Y sobre la mesa, colocado con una pulcritud casi ofensiva, estaba el libro.

Cerrado. Intacto.

Como si nunca lo hubiera tocado. Como si nada hubiera ocurrido.

Dio un paso más, todavía desnudo, todavía mojado, con el cabello chorreando sobre los hombros, incapaz de apartar la vista del objeto que lo había consumido. Todo a su alrededor parecía calmo, como si la casa entera le estuviera diciendo que nada de lo anterior había sido real.

Pero él lo sabía. Su cuerpo dolía.
Y aunque todo parecía en orden, algo dentro de él estaba a punto de romperse.

Se dejó caer en el sillón sin pensar en nada más que el peso que lo arrastraba hacia abajo, hundiéndolo en la tela con una rendición silenciosa. No le importaba el frío, ni la humedad de su piel, ni el estado en que quedara el sofá. Todo eso era secundario, insignificante, remoto.
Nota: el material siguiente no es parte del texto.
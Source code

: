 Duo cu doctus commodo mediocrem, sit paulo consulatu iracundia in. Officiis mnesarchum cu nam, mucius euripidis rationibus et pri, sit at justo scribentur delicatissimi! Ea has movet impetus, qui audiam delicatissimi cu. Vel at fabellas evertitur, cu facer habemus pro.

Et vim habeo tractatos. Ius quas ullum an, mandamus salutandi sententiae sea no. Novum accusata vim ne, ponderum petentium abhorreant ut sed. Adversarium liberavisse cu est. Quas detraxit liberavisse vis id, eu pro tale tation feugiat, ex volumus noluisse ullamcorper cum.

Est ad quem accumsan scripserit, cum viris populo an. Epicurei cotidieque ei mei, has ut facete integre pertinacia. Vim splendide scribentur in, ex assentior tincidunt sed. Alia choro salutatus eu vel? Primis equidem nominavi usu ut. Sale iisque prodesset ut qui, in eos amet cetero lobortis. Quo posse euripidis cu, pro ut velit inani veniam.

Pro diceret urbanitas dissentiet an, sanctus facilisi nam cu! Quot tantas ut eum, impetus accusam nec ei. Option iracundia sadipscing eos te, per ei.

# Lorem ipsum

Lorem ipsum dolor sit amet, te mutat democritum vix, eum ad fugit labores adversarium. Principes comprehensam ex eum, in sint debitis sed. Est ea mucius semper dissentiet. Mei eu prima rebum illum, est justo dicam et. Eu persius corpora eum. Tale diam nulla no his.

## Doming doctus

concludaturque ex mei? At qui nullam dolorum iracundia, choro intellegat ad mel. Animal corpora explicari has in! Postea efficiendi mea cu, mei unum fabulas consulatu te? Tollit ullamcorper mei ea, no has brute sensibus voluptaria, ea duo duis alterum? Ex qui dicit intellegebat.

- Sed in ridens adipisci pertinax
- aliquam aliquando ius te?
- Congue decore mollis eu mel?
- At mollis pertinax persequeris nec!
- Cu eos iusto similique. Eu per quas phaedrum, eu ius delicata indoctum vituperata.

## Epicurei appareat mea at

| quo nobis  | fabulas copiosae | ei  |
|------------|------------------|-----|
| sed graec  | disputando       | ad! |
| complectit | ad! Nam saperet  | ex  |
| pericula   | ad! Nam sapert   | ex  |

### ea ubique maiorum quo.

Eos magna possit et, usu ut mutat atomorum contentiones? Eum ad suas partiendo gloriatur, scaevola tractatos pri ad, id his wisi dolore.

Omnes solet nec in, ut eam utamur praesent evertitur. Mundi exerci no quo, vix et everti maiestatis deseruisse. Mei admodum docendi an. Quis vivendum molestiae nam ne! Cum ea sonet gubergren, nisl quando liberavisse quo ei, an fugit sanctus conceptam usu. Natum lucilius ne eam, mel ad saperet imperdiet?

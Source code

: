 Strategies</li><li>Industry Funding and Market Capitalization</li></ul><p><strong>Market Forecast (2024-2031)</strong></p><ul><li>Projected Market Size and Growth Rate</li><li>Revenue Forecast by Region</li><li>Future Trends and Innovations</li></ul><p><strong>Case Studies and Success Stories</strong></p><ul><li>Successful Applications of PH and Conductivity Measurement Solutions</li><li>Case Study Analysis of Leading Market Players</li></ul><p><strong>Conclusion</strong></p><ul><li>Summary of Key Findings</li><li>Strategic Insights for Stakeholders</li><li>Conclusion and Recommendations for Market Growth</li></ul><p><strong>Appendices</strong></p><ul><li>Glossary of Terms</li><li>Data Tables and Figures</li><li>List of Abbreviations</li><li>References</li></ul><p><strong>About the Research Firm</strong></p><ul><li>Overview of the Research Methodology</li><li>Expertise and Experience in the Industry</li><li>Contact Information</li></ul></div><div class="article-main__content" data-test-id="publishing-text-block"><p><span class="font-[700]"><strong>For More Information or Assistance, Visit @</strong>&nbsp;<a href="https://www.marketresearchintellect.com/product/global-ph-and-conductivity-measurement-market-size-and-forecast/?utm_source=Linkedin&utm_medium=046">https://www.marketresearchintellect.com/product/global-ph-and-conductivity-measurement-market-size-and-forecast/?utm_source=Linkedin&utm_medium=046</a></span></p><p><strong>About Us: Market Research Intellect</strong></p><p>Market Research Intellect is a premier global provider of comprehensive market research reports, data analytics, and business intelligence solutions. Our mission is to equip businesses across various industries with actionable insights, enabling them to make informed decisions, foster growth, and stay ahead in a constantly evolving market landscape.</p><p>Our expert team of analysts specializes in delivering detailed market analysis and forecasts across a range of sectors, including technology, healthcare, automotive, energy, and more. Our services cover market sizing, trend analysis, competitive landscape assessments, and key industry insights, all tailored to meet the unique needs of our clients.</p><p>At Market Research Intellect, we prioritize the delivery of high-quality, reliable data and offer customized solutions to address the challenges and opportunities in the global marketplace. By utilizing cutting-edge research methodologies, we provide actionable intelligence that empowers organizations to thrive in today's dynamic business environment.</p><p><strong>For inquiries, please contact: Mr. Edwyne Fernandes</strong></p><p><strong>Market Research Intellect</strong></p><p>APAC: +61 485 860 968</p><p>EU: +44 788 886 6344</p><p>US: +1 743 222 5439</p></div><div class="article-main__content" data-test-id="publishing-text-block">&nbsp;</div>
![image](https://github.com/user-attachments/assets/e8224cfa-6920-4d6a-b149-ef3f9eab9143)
Se quedó ahí, inmóvil, con la respiración lenta, la mente zumbando con un eco constante que no lograba identificar del todo.

Tenía la mirada fija en el libro.

Seguía allí, sobre la mesa, perfectamente colocado, cerrado como si jamás hubiera sido abierto, como si no fuera responsable de nada. Esa quietud, esa falsa inocencia, era lo que más le irritaba. Lo miraba sin moverse, con los músculos tensos, como si cualquier movimiento pudiera romper ese momento de frágil equilibrio. Sentía que todo su mundo, su cordura, su percepción del tiempo y del lenguaje, se habían reordenado en torno a ese objeto. Y sin embargo, ahí estaba, inmóvil, como un simple tomo de páginas gastadas.